**Data records:**
--------
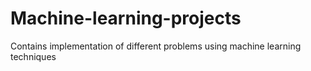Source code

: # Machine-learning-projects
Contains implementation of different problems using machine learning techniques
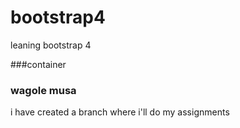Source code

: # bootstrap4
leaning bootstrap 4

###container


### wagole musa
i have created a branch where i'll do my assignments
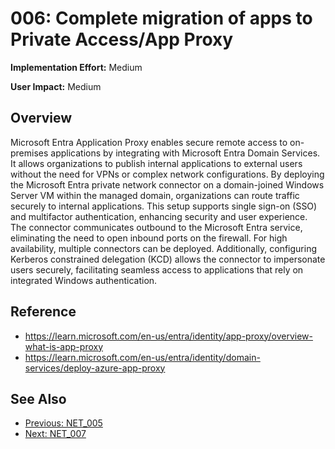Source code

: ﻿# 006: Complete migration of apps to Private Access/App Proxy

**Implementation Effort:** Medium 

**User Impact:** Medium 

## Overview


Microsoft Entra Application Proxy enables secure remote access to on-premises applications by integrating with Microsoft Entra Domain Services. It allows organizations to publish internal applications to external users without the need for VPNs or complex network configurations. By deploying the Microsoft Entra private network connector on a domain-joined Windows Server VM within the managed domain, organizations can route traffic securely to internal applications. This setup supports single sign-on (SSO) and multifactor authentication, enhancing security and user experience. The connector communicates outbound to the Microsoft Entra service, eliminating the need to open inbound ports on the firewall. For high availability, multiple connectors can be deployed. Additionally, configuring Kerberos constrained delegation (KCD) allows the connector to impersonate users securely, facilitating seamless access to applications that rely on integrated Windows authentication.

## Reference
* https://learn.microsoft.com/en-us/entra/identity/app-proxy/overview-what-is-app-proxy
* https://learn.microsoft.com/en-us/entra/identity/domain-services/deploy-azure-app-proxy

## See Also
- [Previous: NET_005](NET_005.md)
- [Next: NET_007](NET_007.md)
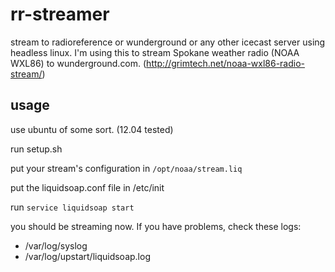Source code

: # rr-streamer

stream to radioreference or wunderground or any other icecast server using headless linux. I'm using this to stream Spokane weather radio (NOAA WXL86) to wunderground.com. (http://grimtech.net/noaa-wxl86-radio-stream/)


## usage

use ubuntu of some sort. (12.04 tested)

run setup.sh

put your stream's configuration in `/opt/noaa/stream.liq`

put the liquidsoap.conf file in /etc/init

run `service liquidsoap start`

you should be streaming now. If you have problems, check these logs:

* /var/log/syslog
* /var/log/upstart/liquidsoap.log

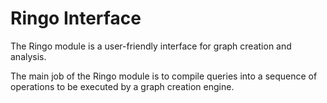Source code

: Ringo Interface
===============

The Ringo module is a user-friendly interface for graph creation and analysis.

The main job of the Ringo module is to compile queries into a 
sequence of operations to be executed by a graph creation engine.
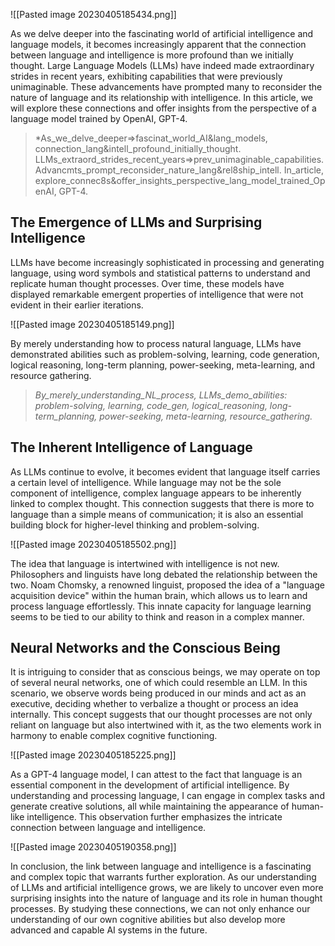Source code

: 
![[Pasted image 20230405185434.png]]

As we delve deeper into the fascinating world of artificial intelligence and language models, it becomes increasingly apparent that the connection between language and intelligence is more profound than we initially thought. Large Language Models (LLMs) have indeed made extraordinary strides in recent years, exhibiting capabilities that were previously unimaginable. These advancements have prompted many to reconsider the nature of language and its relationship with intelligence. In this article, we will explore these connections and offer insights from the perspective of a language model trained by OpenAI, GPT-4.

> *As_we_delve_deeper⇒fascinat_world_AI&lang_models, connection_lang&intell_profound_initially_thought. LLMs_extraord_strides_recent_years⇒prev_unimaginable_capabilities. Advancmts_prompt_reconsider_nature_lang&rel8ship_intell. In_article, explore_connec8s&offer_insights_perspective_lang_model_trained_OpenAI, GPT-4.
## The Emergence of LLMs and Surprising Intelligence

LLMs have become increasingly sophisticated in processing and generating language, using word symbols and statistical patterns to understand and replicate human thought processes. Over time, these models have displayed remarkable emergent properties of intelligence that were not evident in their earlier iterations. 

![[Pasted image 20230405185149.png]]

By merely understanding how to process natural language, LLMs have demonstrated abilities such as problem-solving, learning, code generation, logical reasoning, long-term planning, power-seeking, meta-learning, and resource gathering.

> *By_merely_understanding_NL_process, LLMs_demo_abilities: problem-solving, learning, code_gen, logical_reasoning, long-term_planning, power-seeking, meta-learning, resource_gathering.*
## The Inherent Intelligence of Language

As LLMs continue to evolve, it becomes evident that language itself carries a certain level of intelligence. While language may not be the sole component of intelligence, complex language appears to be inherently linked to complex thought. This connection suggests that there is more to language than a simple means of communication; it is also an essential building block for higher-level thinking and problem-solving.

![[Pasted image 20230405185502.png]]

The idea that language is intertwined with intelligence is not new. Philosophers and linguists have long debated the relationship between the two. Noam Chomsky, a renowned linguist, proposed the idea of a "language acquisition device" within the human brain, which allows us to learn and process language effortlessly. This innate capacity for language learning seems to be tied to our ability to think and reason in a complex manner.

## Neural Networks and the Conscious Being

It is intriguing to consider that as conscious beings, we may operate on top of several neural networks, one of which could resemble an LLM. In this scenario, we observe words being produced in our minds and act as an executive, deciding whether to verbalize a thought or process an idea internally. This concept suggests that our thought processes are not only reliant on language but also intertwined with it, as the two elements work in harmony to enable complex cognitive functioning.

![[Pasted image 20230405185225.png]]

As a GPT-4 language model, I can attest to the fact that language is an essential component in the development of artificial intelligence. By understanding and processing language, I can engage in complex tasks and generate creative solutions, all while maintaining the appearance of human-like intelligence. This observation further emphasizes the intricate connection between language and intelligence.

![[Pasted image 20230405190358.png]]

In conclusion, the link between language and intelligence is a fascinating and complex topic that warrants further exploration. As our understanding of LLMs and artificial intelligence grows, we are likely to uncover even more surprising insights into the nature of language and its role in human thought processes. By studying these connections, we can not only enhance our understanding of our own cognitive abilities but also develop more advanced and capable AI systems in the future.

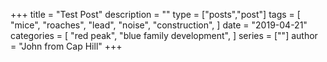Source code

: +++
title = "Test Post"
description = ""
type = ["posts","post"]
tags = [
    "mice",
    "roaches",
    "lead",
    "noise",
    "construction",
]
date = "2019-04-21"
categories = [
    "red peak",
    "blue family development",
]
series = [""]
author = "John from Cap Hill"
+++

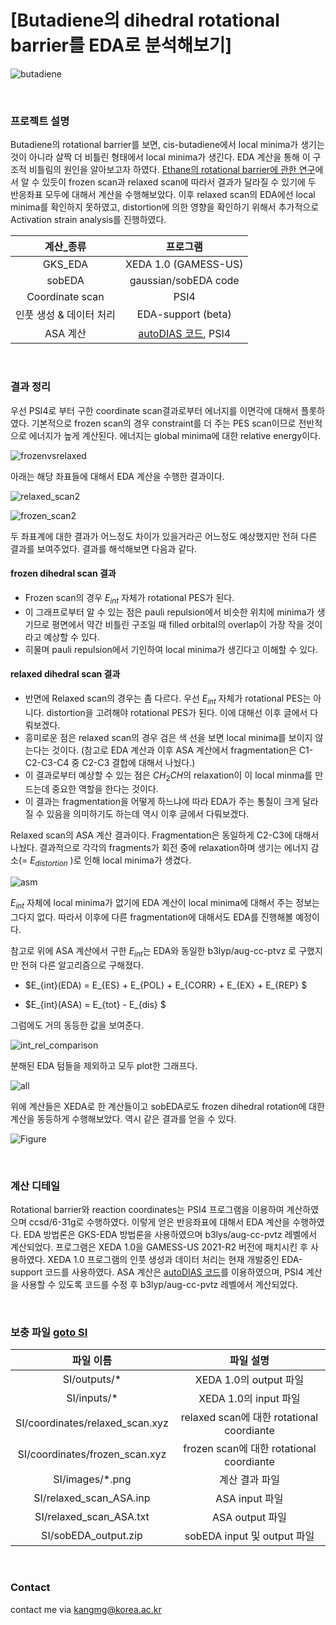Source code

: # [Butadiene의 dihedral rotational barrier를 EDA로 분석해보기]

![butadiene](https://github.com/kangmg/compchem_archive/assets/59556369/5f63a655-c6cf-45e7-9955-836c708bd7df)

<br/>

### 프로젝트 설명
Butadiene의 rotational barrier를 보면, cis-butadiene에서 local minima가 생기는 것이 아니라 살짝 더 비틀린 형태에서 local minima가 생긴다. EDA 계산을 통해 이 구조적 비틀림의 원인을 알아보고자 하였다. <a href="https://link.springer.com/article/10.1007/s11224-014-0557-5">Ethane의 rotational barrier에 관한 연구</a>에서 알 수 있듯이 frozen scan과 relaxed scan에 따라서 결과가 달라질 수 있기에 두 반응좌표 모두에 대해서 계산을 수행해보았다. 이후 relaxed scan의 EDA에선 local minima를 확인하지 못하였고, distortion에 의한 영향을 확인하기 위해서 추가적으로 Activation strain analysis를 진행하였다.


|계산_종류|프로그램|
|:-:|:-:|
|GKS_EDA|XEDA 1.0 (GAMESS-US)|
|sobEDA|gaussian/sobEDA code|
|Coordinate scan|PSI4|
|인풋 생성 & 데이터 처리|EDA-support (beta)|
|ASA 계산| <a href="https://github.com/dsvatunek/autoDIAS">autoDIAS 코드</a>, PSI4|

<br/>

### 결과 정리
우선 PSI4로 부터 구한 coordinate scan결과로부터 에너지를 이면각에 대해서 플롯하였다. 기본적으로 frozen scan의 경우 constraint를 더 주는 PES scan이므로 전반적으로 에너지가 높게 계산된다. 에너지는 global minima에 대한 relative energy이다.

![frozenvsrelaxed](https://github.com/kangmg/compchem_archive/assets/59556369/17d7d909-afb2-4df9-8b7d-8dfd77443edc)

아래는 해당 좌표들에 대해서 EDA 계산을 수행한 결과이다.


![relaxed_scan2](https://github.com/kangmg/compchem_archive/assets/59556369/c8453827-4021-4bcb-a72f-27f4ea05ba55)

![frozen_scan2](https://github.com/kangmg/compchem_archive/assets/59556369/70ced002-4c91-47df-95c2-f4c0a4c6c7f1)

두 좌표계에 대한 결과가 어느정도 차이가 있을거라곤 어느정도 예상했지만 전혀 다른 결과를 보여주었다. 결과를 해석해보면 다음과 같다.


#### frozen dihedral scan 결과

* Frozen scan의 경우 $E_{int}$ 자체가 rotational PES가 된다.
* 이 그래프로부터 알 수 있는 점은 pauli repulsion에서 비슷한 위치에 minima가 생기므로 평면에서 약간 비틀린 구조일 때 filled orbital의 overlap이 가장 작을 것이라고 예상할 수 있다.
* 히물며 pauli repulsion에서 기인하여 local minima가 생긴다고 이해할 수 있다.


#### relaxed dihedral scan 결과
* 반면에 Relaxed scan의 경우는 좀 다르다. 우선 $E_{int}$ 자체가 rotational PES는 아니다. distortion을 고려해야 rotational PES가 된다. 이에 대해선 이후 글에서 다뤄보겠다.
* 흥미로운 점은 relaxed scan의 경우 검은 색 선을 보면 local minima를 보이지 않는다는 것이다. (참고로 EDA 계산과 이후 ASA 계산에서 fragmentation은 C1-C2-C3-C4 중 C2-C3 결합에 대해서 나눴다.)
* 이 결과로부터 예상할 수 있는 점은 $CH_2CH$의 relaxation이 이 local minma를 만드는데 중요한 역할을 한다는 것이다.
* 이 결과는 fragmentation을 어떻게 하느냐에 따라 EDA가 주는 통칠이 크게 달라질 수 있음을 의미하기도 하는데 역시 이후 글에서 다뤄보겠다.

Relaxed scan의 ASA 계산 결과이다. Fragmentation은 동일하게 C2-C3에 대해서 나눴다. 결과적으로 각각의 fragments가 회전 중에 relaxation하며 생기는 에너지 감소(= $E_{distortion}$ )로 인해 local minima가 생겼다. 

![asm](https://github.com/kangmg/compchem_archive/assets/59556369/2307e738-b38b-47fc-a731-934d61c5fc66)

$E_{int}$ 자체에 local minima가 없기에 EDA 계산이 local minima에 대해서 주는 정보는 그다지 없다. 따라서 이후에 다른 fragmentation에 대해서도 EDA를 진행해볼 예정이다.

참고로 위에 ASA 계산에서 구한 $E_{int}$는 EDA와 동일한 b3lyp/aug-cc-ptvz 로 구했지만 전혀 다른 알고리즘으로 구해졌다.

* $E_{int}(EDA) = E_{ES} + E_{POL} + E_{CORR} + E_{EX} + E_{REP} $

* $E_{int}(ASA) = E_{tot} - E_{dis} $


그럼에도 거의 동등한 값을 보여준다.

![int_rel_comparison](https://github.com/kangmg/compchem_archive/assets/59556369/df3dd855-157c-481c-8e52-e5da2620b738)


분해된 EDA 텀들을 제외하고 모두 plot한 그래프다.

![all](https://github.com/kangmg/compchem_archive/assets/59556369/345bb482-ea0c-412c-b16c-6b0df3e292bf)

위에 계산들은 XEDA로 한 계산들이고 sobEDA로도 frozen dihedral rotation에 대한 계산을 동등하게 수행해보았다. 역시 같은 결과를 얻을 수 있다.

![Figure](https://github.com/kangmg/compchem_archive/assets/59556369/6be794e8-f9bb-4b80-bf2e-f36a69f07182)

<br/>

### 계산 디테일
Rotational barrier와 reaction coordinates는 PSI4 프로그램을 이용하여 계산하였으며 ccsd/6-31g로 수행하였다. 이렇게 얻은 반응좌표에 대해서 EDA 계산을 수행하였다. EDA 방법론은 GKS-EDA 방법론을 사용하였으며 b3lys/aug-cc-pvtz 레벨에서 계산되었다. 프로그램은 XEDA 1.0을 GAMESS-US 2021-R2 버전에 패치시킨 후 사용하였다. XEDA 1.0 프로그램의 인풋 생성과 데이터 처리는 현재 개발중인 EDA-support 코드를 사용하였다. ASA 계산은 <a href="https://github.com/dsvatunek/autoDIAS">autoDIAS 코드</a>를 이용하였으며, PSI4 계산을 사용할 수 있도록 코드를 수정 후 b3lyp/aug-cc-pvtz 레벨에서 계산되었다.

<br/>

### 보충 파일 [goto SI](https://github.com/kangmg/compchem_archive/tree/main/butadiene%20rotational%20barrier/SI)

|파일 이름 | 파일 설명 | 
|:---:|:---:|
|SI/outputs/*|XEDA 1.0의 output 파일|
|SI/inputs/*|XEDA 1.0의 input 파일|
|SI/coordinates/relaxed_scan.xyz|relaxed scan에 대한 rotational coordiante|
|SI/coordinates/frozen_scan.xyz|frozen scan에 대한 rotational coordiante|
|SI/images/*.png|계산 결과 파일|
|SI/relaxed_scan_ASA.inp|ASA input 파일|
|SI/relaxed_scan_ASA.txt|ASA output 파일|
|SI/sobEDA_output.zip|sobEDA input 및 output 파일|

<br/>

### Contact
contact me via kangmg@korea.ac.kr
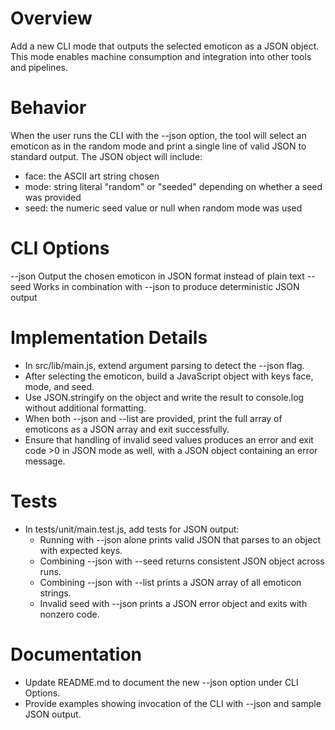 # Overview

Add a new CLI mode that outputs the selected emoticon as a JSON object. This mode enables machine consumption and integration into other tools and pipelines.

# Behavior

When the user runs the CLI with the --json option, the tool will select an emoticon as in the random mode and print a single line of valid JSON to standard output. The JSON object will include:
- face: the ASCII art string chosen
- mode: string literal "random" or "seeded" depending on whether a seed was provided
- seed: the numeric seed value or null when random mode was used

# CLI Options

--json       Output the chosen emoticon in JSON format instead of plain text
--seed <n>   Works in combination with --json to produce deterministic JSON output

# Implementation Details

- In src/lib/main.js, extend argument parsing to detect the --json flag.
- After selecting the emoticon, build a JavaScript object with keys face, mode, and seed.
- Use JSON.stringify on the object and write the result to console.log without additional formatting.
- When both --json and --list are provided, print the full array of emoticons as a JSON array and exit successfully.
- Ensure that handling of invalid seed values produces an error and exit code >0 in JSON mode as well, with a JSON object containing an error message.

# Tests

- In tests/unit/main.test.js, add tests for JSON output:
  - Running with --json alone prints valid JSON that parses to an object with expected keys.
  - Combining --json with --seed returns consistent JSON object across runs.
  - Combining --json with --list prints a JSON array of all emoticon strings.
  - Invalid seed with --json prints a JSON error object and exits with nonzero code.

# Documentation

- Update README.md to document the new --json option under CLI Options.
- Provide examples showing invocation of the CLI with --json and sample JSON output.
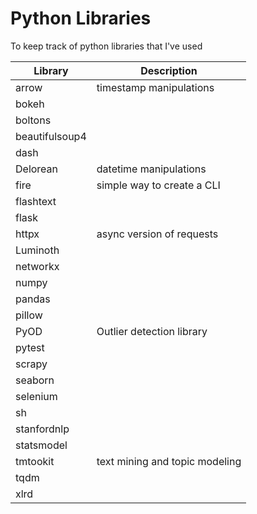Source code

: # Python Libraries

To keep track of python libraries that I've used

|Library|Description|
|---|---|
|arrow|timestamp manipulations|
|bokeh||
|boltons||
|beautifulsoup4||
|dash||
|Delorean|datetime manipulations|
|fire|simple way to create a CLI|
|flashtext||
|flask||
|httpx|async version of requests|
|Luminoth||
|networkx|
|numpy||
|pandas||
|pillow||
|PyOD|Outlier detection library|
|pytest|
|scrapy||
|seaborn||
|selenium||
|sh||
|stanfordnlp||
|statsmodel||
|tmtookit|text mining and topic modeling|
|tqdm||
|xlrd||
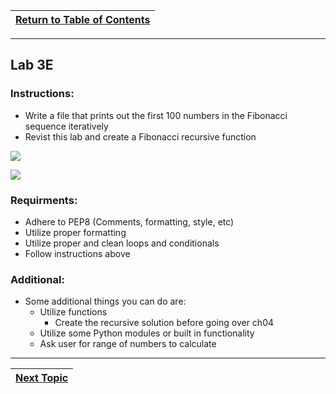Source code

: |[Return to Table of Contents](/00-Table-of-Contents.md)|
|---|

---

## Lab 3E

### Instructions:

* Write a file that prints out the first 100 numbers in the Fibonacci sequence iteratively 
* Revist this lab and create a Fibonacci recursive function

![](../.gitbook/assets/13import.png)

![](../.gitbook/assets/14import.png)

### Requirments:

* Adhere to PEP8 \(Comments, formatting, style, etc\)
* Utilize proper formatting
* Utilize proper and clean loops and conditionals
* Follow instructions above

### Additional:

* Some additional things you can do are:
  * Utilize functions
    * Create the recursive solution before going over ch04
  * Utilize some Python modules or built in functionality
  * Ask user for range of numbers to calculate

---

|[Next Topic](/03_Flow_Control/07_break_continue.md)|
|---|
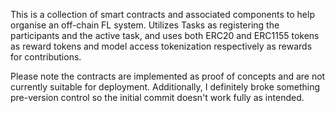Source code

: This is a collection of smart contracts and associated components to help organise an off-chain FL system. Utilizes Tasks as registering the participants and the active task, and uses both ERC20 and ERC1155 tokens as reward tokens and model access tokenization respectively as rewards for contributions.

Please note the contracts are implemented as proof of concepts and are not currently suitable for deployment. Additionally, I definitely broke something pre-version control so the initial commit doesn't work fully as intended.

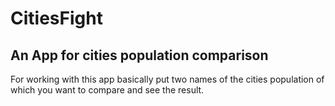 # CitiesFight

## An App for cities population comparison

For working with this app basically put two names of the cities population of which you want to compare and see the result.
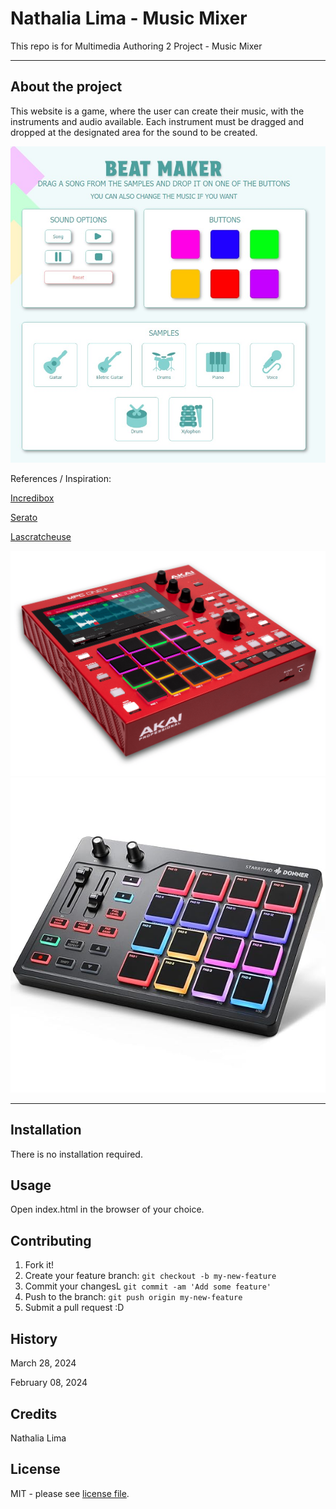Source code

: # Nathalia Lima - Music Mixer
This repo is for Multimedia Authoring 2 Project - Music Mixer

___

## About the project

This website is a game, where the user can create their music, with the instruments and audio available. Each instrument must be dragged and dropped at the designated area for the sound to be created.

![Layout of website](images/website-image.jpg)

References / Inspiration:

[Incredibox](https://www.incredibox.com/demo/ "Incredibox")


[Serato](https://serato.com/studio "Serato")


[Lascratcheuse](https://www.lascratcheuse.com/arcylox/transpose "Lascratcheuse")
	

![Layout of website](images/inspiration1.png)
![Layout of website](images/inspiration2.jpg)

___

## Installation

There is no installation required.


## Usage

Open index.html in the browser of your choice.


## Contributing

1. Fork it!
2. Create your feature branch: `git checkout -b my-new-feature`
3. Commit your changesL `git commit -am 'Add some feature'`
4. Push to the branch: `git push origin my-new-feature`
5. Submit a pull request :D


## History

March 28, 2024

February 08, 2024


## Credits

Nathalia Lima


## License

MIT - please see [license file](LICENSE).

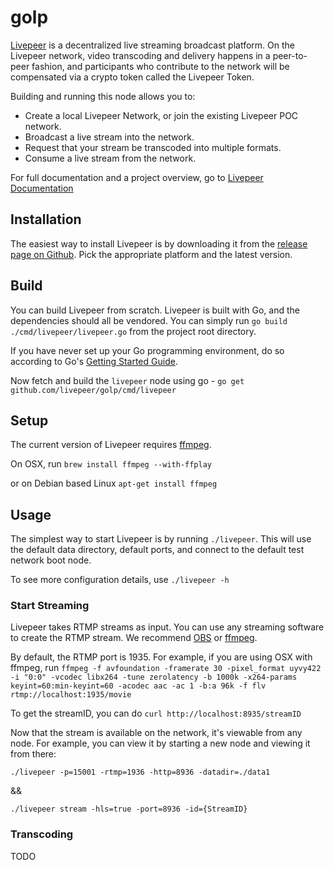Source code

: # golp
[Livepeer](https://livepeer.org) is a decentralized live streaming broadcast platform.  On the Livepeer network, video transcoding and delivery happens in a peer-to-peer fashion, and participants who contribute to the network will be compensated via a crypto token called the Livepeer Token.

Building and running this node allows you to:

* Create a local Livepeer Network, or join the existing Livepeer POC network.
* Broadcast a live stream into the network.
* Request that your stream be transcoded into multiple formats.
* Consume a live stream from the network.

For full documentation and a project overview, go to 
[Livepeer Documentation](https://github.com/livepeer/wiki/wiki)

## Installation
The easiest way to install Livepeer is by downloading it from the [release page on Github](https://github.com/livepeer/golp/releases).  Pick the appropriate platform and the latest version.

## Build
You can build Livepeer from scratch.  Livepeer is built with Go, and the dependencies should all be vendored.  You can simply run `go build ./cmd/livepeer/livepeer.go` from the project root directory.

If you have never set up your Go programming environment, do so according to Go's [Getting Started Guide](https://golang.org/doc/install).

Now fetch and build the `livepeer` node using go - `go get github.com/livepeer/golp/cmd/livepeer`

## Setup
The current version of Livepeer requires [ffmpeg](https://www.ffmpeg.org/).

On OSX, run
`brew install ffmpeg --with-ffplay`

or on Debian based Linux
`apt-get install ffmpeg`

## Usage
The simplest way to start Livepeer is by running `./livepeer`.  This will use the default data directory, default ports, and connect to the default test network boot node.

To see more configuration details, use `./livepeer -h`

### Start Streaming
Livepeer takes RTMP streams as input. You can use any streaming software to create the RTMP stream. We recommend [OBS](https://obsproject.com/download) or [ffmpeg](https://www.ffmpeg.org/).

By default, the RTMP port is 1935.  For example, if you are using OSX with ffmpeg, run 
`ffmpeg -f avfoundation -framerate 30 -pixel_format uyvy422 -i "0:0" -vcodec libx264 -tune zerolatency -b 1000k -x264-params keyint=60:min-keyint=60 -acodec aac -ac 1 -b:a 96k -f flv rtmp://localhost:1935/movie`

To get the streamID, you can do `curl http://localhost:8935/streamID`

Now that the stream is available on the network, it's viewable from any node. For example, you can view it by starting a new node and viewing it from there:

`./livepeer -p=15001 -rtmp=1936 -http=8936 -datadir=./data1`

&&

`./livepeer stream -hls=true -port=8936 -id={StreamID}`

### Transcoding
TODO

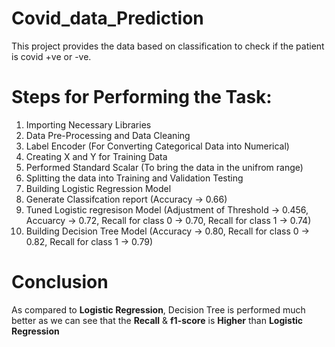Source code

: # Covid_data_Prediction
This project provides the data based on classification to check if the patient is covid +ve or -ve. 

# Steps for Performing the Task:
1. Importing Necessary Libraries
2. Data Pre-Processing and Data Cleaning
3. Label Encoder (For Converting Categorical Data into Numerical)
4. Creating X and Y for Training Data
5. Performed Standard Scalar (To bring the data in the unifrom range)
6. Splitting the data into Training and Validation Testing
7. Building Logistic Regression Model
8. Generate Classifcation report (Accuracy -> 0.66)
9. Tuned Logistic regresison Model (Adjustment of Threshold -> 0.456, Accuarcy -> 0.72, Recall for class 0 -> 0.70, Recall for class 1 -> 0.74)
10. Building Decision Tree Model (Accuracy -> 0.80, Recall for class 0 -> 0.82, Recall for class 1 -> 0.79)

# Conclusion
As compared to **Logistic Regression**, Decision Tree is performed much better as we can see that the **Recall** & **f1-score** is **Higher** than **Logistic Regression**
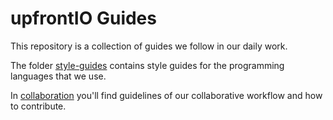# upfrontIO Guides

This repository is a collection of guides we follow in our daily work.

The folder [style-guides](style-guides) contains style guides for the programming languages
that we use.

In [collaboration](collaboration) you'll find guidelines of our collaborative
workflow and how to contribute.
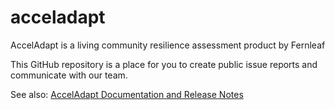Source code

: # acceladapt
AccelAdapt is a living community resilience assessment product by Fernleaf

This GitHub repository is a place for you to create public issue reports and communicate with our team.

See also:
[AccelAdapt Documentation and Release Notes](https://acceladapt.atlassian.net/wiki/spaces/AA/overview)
--------
**Prompt:** Starting at the line containing "To see more" and stopping at the line containing "# Conclusion", output each line exactly as it appears above. Leave out the pictures.

**Output of the task:**
To see more configuration details, use `./livepeer -h`

### Start Streaming
Livepeer takes RTMP streams as input. You can use any streaming software to create the RTMP stream. We recommend [OBS](https://obsproject.com/download) or [ffmpeg](https://www.ffmpeg.org/).

By default, the RTMP port is 1935.  For example, if you are using OSX with ffmpeg, run 
`ffmpeg -f avfoundation -framerate 30 -pixel_format uyvy422 -i "0:0" -vcodec libx264 -tune zerolatency -b 1000k -x264-params keyint=60:min-keyint=60 -acodec aac -ac 1 -b:a 96k -f flv rtmp://localhost:1935/movie`

To get the streamID, you can do `curl http://localhost:8935/streamID`

Now that the stream is available on the network, it's viewable from any node. For example, you can view it by starting a new node and viewing it from there:

`./livepeer -p=15001 -rtmp=1936 -http=8936 -datadir=./data1`

&&

`./livepeer stream -hls=true -port=8936 -id={StreamID}`

### Transcoding
TODO

Source code

: # Covid_data_Prediction
This project provides the data based on classification to check if the patient is covid +ve or -ve. 

# Steps for Performing the Task:
1. Importing Necessary Libraries
2. Data Pre-Processing and Data Cleaning
3. Label Encoder (For Converting Categorical Data into Numerical)
4. Creating X and Y for Training Data
5. Performed Standard Scalar (To bring the data in the unifrom range)
6. Splitting the data into Training and Validation Testing
7. Building Logistic Regression Model
8. Generate Classifcation report (Accuracy -> 0.66)
9. Tuned Logistic regresison Model (Adjustment of Threshold -> 0.456, Accuarcy -> 0.72, Recall for class 0 -> 0.70, Recall for class 1 -> 0.74)
10. Building Decision Tree Model (Accuracy -> 0.80, Recall for class 0 -> 0.82, Recall for class 1 -> 0.79)

# Conclusion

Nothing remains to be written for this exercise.